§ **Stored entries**
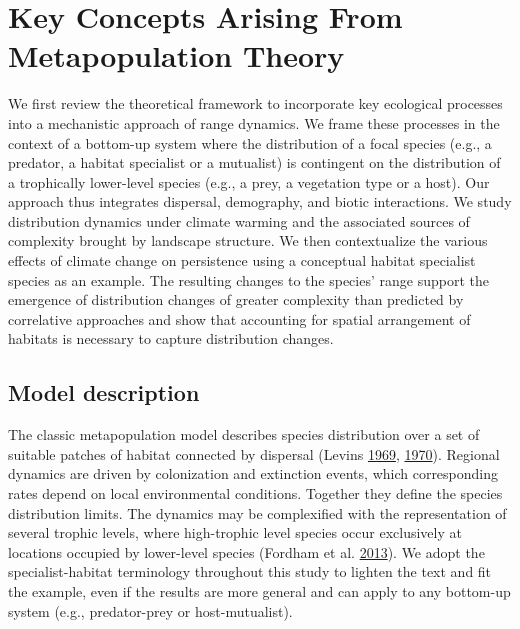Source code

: \documentclass[12pt]{article}
\begin{document}
\hypertarget{key-concepts-arising-from-metapopulation-theory}{%
\section{Key Concepts Arising From Metapopulation
Theory}\label{key-concepts-arising-from-metapopulation-theory}}

We first review the theoretical framework to incorporate key ecological
processes into a mechanistic approach of range dynamics. We frame these
processes in the context of a bottom-up system where the distribution of
a focal species (e.g., a predator, a habitat specialist or a mutualist)
is contingent on the distribution of a trophically lower-level species
(e.g., a prey, a vegetation type or a host). Our approach thus
integrates dispersal, demography, and biotic interactions. We study
distribution dynamics under climate warming and the associated sources
of complexity brought by landscape structure. We then contextualize the
various effects of climate change on persistence using a conceptual
habitat specialist species as an example. The resulting changes to the
species' range support the emergence of distribution changes of greater
complexity than predicted by correlative approaches and show that
accounting for spatial arrangement of habitats is necessary to capture
distribution changes.

\hypertarget{model-description}{%
\subsection{Model description}\label{model-description}}

The classic metapopulation model describes species distribution over a
set of suitable patches of habitat connected by dispersal (Levins
\protect\hyperlink{ref-levins_demographic_1969}{1969},
\protect\hyperlink{ref-levins_mathematical_1970}{1970}). Regional
dynamics are driven by colonization and extinction events, which
corresponding rates depend on local environmental conditions. Together
they define the species distribution limits. The dynamics may be
complexified with the representation of several trophic levels, where
high-trophic level species occur exclusively at locations occupied by
lower-level species (Fordham et al.
\protect\hyperlink{ref-fordham_adapted_2013}{2013}). We adopt the
specialist-habitat terminology throughout this study to lighten the text
and fit the example, even if the results are more general and can apply
to any bottom-up system (e.g., predator-prey or host-mutualist).
\end{document}
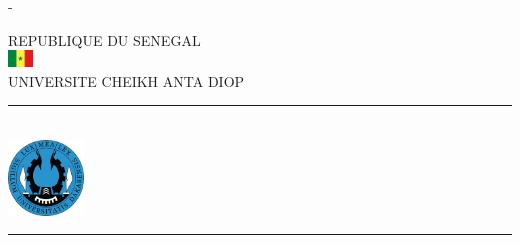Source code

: %
%
% 
%
%
\begin{titlingpage}
	\begin{SingleSpace}
		\calccentering{\unitlength} 
		\begin{adjustwidth*}{\unitlength}{-\unitlength}
			\begin{center}
				{\large REPUBLIQUE DU SENEGAL }~\\[0.1cm]
				\includegraphics[width=0.05\textwidth]{Logos/senegal_flag.png}~\\[0.1cm]
				{\large UNIVERSITE CHEIKH ANTA DIOP }~\\[0.2cm]
				\hrule~\\[0.1cm]
				\includegraphics[width=0.15\textwidth]{Logos/logo_ucad.png}~\\[0.1cm]
				\hrule~\\[0.2cm]

\end{center}
\end{adjustwidth*}
\end{SingleSpace}
\end{titlingpage}
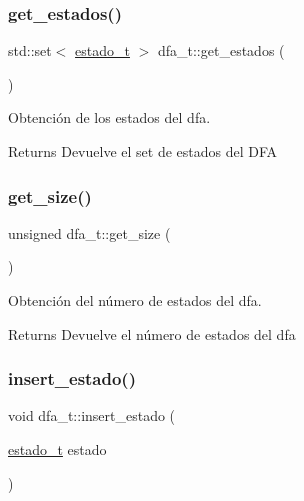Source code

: \subsubsection{\texorpdfstring{get\+\_\+estados()}{get\_estados()}}
{\footnotesize\ttfamily std\+::set$<$ \hyperlink{classestado__t}{estado\+\_\+t} $>$ dfa\+\_\+t\+::get\+\_\+estados (\begin{DoxyParamCaption}{ }\end{DoxyParamCaption})}



Obtención de los estados del dfa. 

\begin{DoxyReturn}{Returns}
Devuelve el set de estados del D\+FA 
\end{DoxyReturn}
\mbox{\label{classdfa__t_a188981b0dbc57a59cb2aef6a39f7015b}} 
\subsubsection{\texorpdfstring{get\+\_\+size()}{get\_size()}}
{\footnotesize\ttfamily unsigned dfa\+\_\+t\+::get\+\_\+size (\begin{DoxyParamCaption}{ }\end{DoxyParamCaption})\hspace{0.3cm}{\ttfamily [inline]}}



Obtención del número de estados del dfa. 

\begin{DoxyReturn}{Returns}
Devuelve el número de estados del dfa 
\end{DoxyReturn}
\mbox{\label{classdfa__t_a7cd98411f9141b1c68ba84a72f9e63d6}} 
\subsubsection{\texorpdfstring{insert\+\_\+estado()}{insert\_estado()}}
{\footnotesize\ttfamily void dfa\+\_\+t\+::insert\+\_\+estado (\begin{DoxyParamCaption}\item[{\hyperlink{classestado__t}{estado\+\_\+t}}]{estado }\end{DoxyParamCaption})}



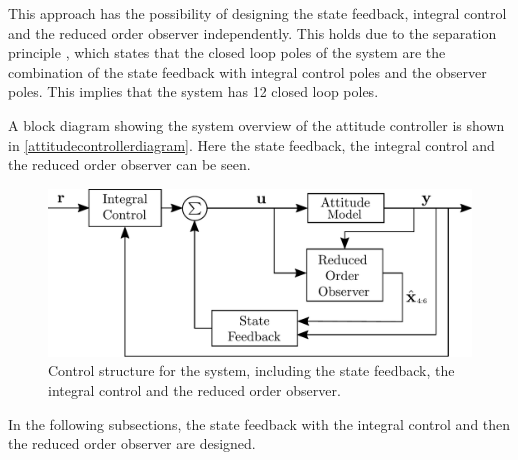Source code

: This approach has the possibility of designing the state feedback, integral control and the reduced order observer independently. This holds due to the separation principle \cite{ObserverChristoffer}, which states that the closed loop poles of the system are the combination of the state feedback with integral control poles and the observer poles. This implies that the system has 12 closed loop poles.%

A block diagram showing the system overview of the attitude controller is shown in \autoref{attitudecontrollerdiagram}. Here the state feedback, the integral control and the reduced order observer can be seen.
\begin{figure}[H]
	\includegraphics[scale=.4]{figures/AttitudeControlDiagram}
	\centering
	\caption{Control structure for the system, including the state feedback, the integral control and the reduced order observer.}
	\label{attitudecontrollerdiagram}
\end{figure}

In the following subsections, the state feedback with the integral control and then the reduced order observer are designed.

%
%
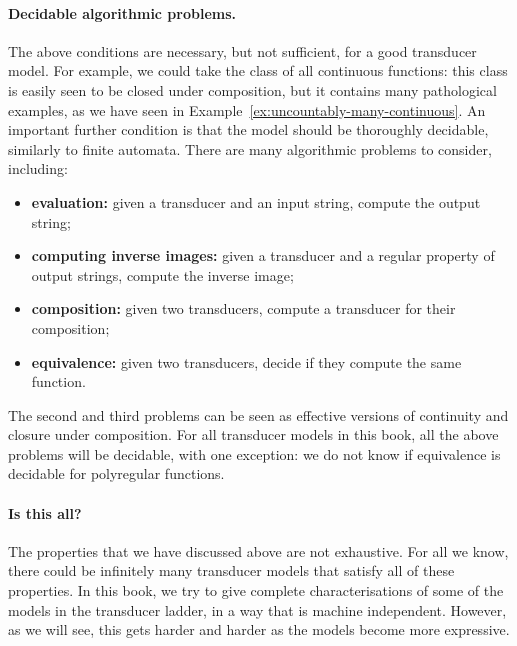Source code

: \paragraph*{Decidable algorithmic problems.} The above conditions are necessary, but not sufficient, for a good transducer model. For example, we could take the class of all continuous functions: this class is easily seen to be closed under composition, but it contains many pathological examples, as we have seen in Example~\ref{ex:uncountably-many-continuous}. An important further condition is that the model should be thoroughly decidable, similarly to finite automata.  There are many algorithmic problems to consider, including:
\begin{itemize}
    \item \textbf{evaluation:} given a transducer and an input string, compute the output string;
    \item \textbf{computing inverse images:} given a transducer and a  regular property of output strings, compute the inverse image;
    \item \textbf{composition:} given two transducers, compute a transducer for their composition;
    \item \textbf{equivalence:} given two transducers, decide if they compute the same function.
\end{itemize}
The second and third problems can be seen as effective versions of  continuity and closure under composition. For all transducer models in this book, all the above problems will be decidable, with one exception: we do not know if equivalence is decidable for polyregular functions.

\paragraph*{Is this all?} The properties that we have discussed above are not exhaustive. For all we know, there could be infinitely many transducer models that satisfy all of these properties. In this book, we try to give complete characterisations of some of the models in the transducer ladder, in a way that is machine independent. However, as we will see, this gets harder and harder as the models become more expressive.  
\exerciseheader



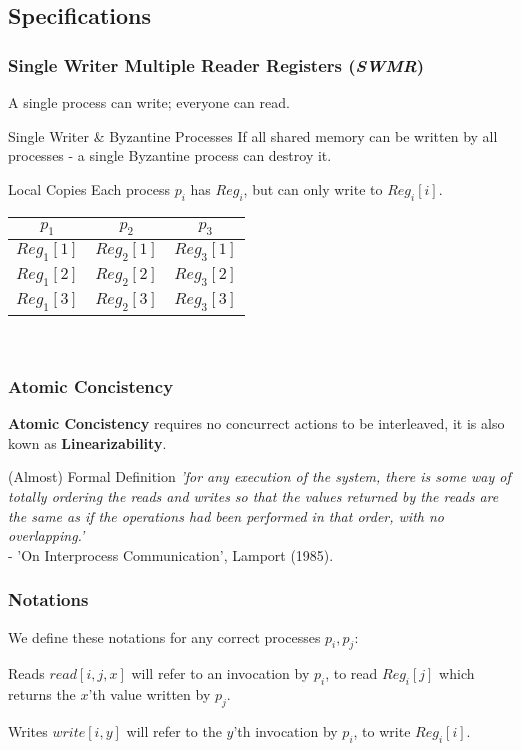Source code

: \subsection{Specifications}
\begin{frame}
    \frametitle{Single Writer Multiple Reader Registers (\emph{SWMR})}
    A single process can write; everyone can read.\\
    \begin{block}{Single Writer \& Byzantine Processes}
        If all shared memory can be written by all processes - a single Byzantine process can destroy it.
    \end{block}
    \begin{block}{Local Copies}
    Each process $p_i$ has $Reg_i$, but can only write to \alert{$Reg_i[i]$}.
        \begin{center}
            \begin{tabular}{|c|c|c|}
                \hline
                $p_1$ & $p_2$ & $p_3$ \\
                \hline
                \alert{$Reg_1[1]$} & $Reg_2[1]$ & $Reg_3[1]$ \\  
                $Reg_1[2]$ & \alert{$Reg_2[2]$} & $Reg_3[2]$ \\  
                $Reg_1[3]$ & $Reg_2[3]$ & \alert{$Reg_3[3]$} \\
                \hline
            \end{tabular}\\
        \end{center}
    \end{block}
\end{frame}
\begin{frame}
    \frametitle{Atomic Concistency}
    \textbf{Atomic Concistency} requires no concurrect actions to be interleaved,
    it is also kown as \textbf{Linearizability}.
    \begin{block}{(Almost) Formal Definition}
        \emph{'for any execution of the system, there is some way of totally ordering
        the reads and writes so that the values returned by the reads are the same
        as if the operations had been performed in that order, with no overlapping.'}\\
        - 'On Interprocess Communication', Lamport (1985).
    \end{block}
\end{frame}
\begin{frame}
    \frametitle{Notations}
    We define these notations for any correct processes $p_i, p_j$:
    \begin{block}{Reads}
        $read[i,j,x]$ will refer to an invocation by $p_i$, to read $Reg_i[j]$
        which returns the $x$'th value written by $p_j$.
    \end{block}
    \begin{block}{Writes}
        $write[i,y]$ will refer to the $y$'th invocation by $p_i$, to write $Reg_i[i]$.
    \end{block}

\end{frame}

§ **WHAT THE TASK REQUIRES**
Which lines hold the word "label"? Copy each of them from the records.

§ **SOLUTION BELOW**
Theory}\label{key-concepts-arising-from-metapopulation-theory}}
\subsection{Model description}\label{model-description}}
\mbox{\label{classdfa__t_a188981b0dbc57a59cb2aef6a39f7015b}} 
\mbox{\label{classdfa__t_a7cd98411f9141b1c68ba84a72f9e63d6}} 
	\label{attitudecontrollerdiagram}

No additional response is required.